Optimization
The optimization module implements a mixed-integer linear programming (MILP) formulation for energy system optimization using Pyomo as the mathematical modeling framework. The energy management problem is expressed through linear objective functions and constraints representing system operation, energy balances, and logical decisions, with both continuous and integer decision variables. The resulting MILP model is solved using the HiGHS optimization solver via its Python interface Highspy, providing efficient and reliable solutions for large-scale and time-coupled optimization problems. This architecture enables flexible model extension, solver interchangeability, and repeated execution for real-time or near-real-time energy optimization applications. At regular intervals, the optimization module provides power setpoints for energy assets based on the measured data.
Features
-
7 Built-in Optimization Objectives
- Maximize Self-Consumption
- Maximize EV Satisfaction
- Minimize Fossil Emissions
- Maximize Reliability
- BESS Lifetime Extension
- Peak Shaving / Grid Support
- Maximize Weighted Power Flow
-
Multi-Asset Support
- Multiple devices of the same type
- Automatic asset aggregation
-
Comprehensive Validation
- Automatic configuration validation
- Asset requirement checking
- Warning system for edge cases
Supported Assets
| Supported Type | Description |
|---|---|
| Solar PV | Electrical plant with photovoltaic panels |
| Battery Storage | Battery Energy Storage System (BESS) |
| Load | Any load which can be curtailed/shedded during the optimization process. For example, lighting during the day |
| Critical Load | The load which must not be curtailed during the optimization process. For example, server's power supply. |
| Unidirectional EV charger | EV chargers which support only one way of energy flow (from grid to car) |
| Bidirectional EV charger | EV charger that support bidirectional power flow, i.e. Vehicle to Grid (V2G) chargers |
| Wind Generator | Wind generator |
| Active Front End | Indicates the asset which connects the site to the main electrical grid. |
Supported Objectives
| Objective | Code | Best For |
|---|---|---|
| Maximize Self-Consumption | maxSelfConsumption | Solar/wind sites wanting to minimize grid import |
| Maximize EV Satisfaction | maxEVSatisfaction | EV charging stations, fleet operations |
| Minimize Fossil Emissions | minFossilEmissions | Sustainability goals, carbon reduction |
| Maximize Reliability | maxReliability | Critical infrastructure, hospitals, data centers |
| BESS Lifetime Extension | lifeExtentBESS | Expensive batteries, long-term cost optimization |
| Peak Shaving | peakShaving | Demand charge reduction, grid services |
| Maximize Weighted Power Flow | maxWeightPowerFlow | Maximize weighted power flows, prioritizing: PV -> Loads -> EVs -> GridService -> BESS -> Grid Import -> V2G |
Maximize Self-Consumption (maxSelfConsumption)

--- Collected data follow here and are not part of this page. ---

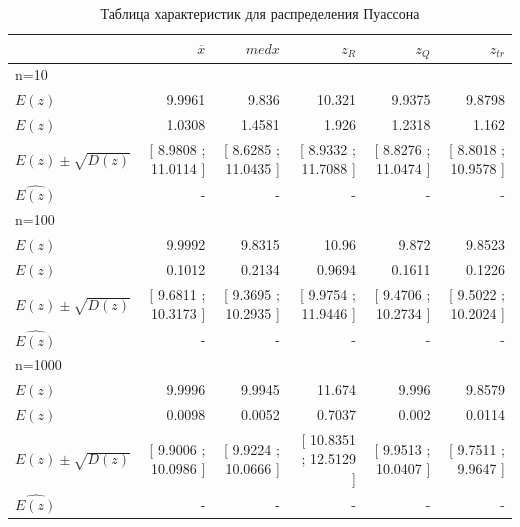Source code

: \documentclass[a4paper,14pt]{article}
\begin{document}
	\begin{table}[H]
		\centering
		\begin{tabular}[t]{|l|r|r|r|r|r|}
			\hline
			& $\overline{x}$ & $med x$ & $z_R$ & $z_Q$ & $z_{tr}$\\\hline\hline
			n=10 & & & & &\\\hline
			$E(z)$  & 9.9961 & 9.836 & 10.321 & 9.9375 & 9.8798  \\\hline
$E(z)$  & 1.0308 & 1.4581 & 1.926 & 1.2318 & 1.162  \\\hline
$E(z)  \pm  \sqrt{D(z)}$  & [ 8.9808 ; 11.0114 ] & [ 8.6285 ; 11.0435 ] & [ 8.9332 ; 11.7088 ] & [ 8.8276 ; 11.0474 ] & [ 8.8018 ; 10.9578 ]  \\\hline
			$\hat{E(z)}$ & - & - & - & - & -\\\hline
			
			n=100 & & & & &\\\hline
			$E(z)$  & 9.9992 & 9.8315 & 10.96 & 9.872 & 9.8523  \\\hline
$E(z)$  & 0.1012 & 0.2134 & 0.9694 & 0.1611 & 0.1226  \\\hline
$E(z)  \pm  \sqrt{D(z)}$  & [ 9.6811 ; 10.3173 ] & [ 9.3695 ; 10.2935 ] & [ 9.9754 ; 11.9446 ] & [ 9.4706 ; 10.2734 ] & [ 9.5022 ; 10.2024 ]  \\\hline
			$\hat{E(z)}$ & - & - & - & - & -\\\hline
			
			n=1000 & & & & &\\\hline
			$E(z)$  & 9.9996 & 9.9945 & 11.674 & 9.996 & 9.8579  \\\hline
$E(z)$  & 0.0098 & 0.0052 & 0.7037 & 0.002 & 0.0114  \\\hline
$E(z)  \pm  \sqrt{D(z)}$  & [ 9.9006 ; 10.0986 ] & [ 9.9224 ; 10.0666 ] & [ 10.8351 ; 12.5129 ] & [ 9.9513 ; 10.0407 ] & [ 9.7511 ; 9.9647 ]  \\\hline
			$\hat{E(z)}$ & - & - & - & - & -\\\hline
			
		\end{tabular}
		\caption{Таблица характеристик для распределения Пуассона}
		\label{tab:poisson}
	\end{table}
	
\end{document}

Goal: Maximize the use of locally generated renewable energy
Strategy:
- Prioritize PV and wind power usage
- Store excess renewable energy in BESS
- Minimize grid import
- Prefer local consumption over export
Required Assets:
- At least one AFE (Active Front End)
- At least one renewable source (PV or WIND)
Optimal For:
- Sites with significant renewable generation
- Reducing grid dependency
- Lowering energy costs
Maximize EV Satisfaction (maxEVSatisfaction)

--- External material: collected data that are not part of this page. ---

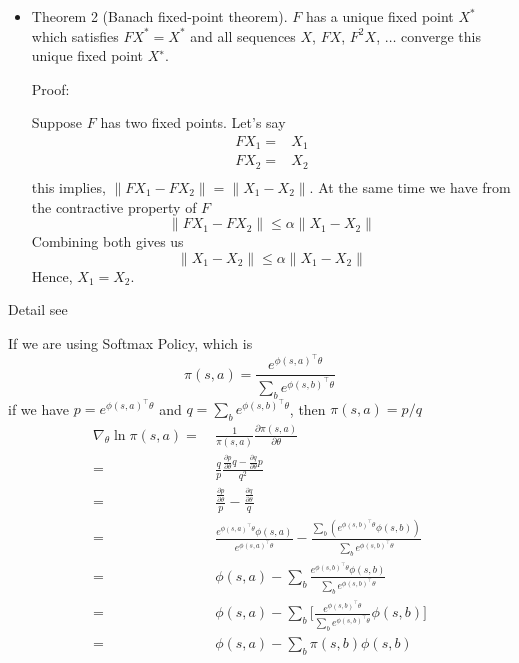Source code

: \documentclass[9pt]{article}
\begin{document}
\begin{itemize}
\item Theorem 2 (Banach fixed-point theorem). $F$ has a unique fixed point $X^*$ which satisfies $FX^* = X^*$ and all
sequences $X$, $FX$, $F^2X$, $\ldots$ converge this unique fixed point $X^∗$.

Proof:

Suppose $F$ has two fixed points. Let's say
\begin{displaymath}
  \begin{split}
  FX_1 = & X_1\\
  FX_2 = & X_2\\
  \end{split}
\end{displaymath}
this implies, $\| FX_1 - FX_2\| = \| X_1-X_2 \|$. At the same time we have from the contractive property of $F$ 
\begin{displaymath}
  \|FX_1-FX_2\| \le \alpha \|X_1-X_2\|
\end{displaymath}
Combining both gives us 
\[
\|X_1-X_2\| \le \alpha\|X_1-X_2\|
\]
Hence, $X_1=X_2$.
\end{itemize}

Detail see \citep{conrad2014contraction}



If we are using Softmax Policy, which is 
\[
\pi(s,a) = \frac{e^{\phi(s,a)^{\top}\theta}}{\sum_{b}e^{\phi(s,b)^{\top}\theta}}
\]
if we have $p = e^{\phi(s,a)^{\top}\theta}$ and $q = \sum_{b}e^{\phi(s,b)^{\top}\theta}$, then $\pi(s,a) = p/q$
\[
\begin{split}
\nabla_{\theta} \ln \pi(s,a) =\ & \frac{1}{\pi(s,a)} \frac{\partial \pi(s,a)}{\partial \theta}\\
=\ & \frac{q}{p} \frac{\frac{\partial p}{\partial \theta} q - \frac{\partial q}{\partial \theta} p}{q^2}\\
=\ & \frac{\frac{\partial p}{\partial \theta}}{p} - \frac{\frac{\partial q}{\partial \theta}}{q}\\
=\ & \frac{e^{\phi(s,a)^{\top}\theta} \phi(s,a)}{e^{\phi(s,a)^{\top}\theta}} - \frac{\sum_{b} (e^{\phi(s,b)^{\top}\theta} \phi(s,b))}{\sum_{b}e^{\phi(s,b)^{\top}\theta}}\\
=\ & \phi(s,a) - \sum_{b} \frac{e^{\phi(s,b)^{\top}\theta} \phi(s,b)}{\sum_{b}e^{\phi(s,b)^{\top}\theta}}\\
=\ & \phi(s,a) - \sum_{b} \big[\frac{e^{\phi(s,b)^{\top}\theta}}{\sum_{b}e^{\phi(s,b)^{\top}\theta}} \phi(s,b)\big]\\
=\ & \phi(s,a) - \sum_{b} \pi(s,b) \phi(s,b)\\
\end{split}
\]
\end{document}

Goal: Maximize EV charging to meet departure requirements
Strategy:
- Prioritize EV charging above other loads
- Ensure vehicles reach target SoC
- Minimize V2G discharge
- Use all available energy sources
Required Assets:
- At least one AFE
- At least one EV charger (UNI_EV or BI_EV)
Optimal For:
- Fleet charging operations
- EV charging stations
- Sites where EV charging is critical
Minimize Fossil Emissions (minFossilEmissions)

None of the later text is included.